The plan maintains a diverse mix of solar, storage, nuclear and natural gas generation as electricity demand grows faster than it has over the past decade and a half.
Battery storage is also planned at both retired coal plant sites along the Catawba River: Allen (1957-2024) in Belmont and Riverbend (1929-2013) in Mount Holly. Construction on a 115-megawatt BESS at Riverbend is scheduled to start late next year with completion expected by late 2027.
“We are proud of how this site and its people continue to support our customers,” said Bryan Walsh, Duke Energy’s vice president of Regulated Renewables and Lake Services. “Multiple former Allen plant employees now work on our Regulated Renewables team, which maintains and operates the new batteries at Allen and elsewhere in the Carolinas. Duke Energy’s test site for new battery technologies, its Emerging Technology and Innovation Center, is also in Mount Holly.”

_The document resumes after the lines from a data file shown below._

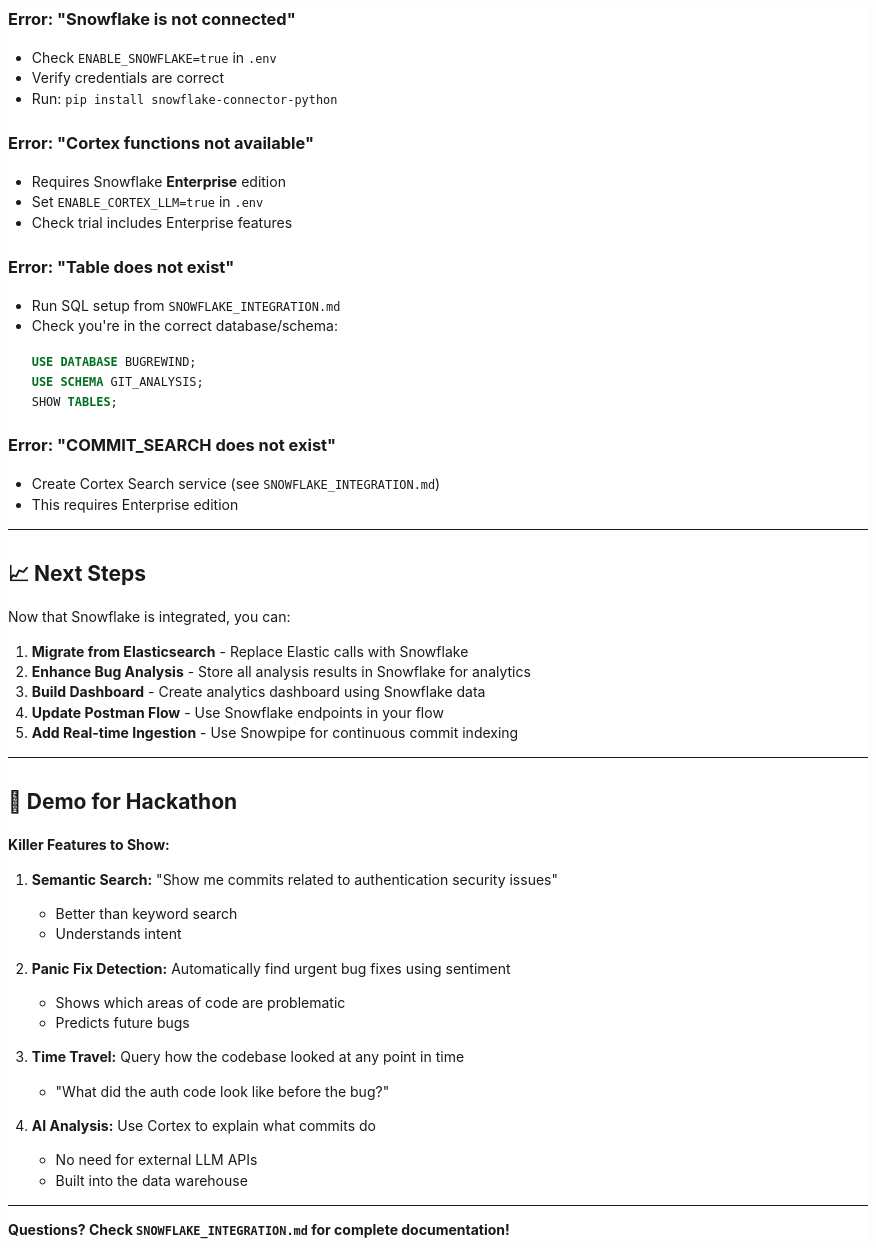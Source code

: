 ### Error: "Snowflake is not connected"
- Check `ENABLE_SNOWFLAKE=true` in `.env`
- Verify credentials are correct
- Run: `pip install snowflake-connector-python`

### Error: "Cortex functions not available"
- Requires Snowflake **Enterprise** edition
- Set `ENABLE_CORTEX_LLM=true` in `.env`
- Check trial includes Enterprise features

### Error: "Table does not exist"
- Run SQL setup from `SNOWFLAKE_INTEGRATION.md`
- Check you're in the correct database/schema:
  ```sql
  USE DATABASE BUGREWIND;
  USE SCHEMA GIT_ANALYSIS;
  SHOW TABLES;
  ```

### Error: "COMMIT_SEARCH does not exist"
- Create Cortex Search service (see `SNOWFLAKE_INTEGRATION.md`)
- This requires Enterprise edition

---

## 📈 Next Steps

Now that Snowflake is integrated, you can:

1. **Migrate from Elasticsearch** - Replace Elastic calls with Snowflake
2. **Enhance Bug Analysis** - Store all analysis results in Snowflake for analytics
3. **Build Dashboard** - Create analytics dashboard using Snowflake data
4. **Update Postman Flow** - Use Snowflake endpoints in your flow
5. **Add Real-time Ingestion** - Use Snowpipe for continuous commit indexing

---

## 🎯 Demo for Hackathon

**Killer Features to Show:**

1. **Semantic Search:** "Show me commits related to authentication security issues"
   - Better than keyword search
   - Understands intent

2. **Panic Fix Detection:** Automatically find urgent bug fixes using sentiment
   - Shows which areas of code are problematic
   - Predicts future bugs

3. **Time Travel:** Query how the codebase looked at any point in time
   - "What did the auth code look like before the bug?"

4. **AI Analysis:** Use Cortex to explain what commits do
   - No need for external LLM APIs
   - Built into the data warehouse

---

**Questions? Check `SNOWFLAKE_INTEGRATION.md` for complete documentation!**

As part of an ongoing rate review before state regulators, Duke Energy has proposed a third BESS at Allen by late 2028 along with plans for a regional operations facility that could employ up to 50 people; these proposals await regulatory approval.
Duke Energy Carolinas supplies electricity to nearly three million residential, commercial and industrial customers across North Carolina and South Carolina through its network totaling more than 20 gigawatts of capacity within a service area covering about 24,000 square miles.
Duke Energy itself serves more than eight million electric utility customers across six states through subsidiaries owning over fifty-five gigawatts of generating capacity. Its natural gas utilities serve another nearly two million customers across five states.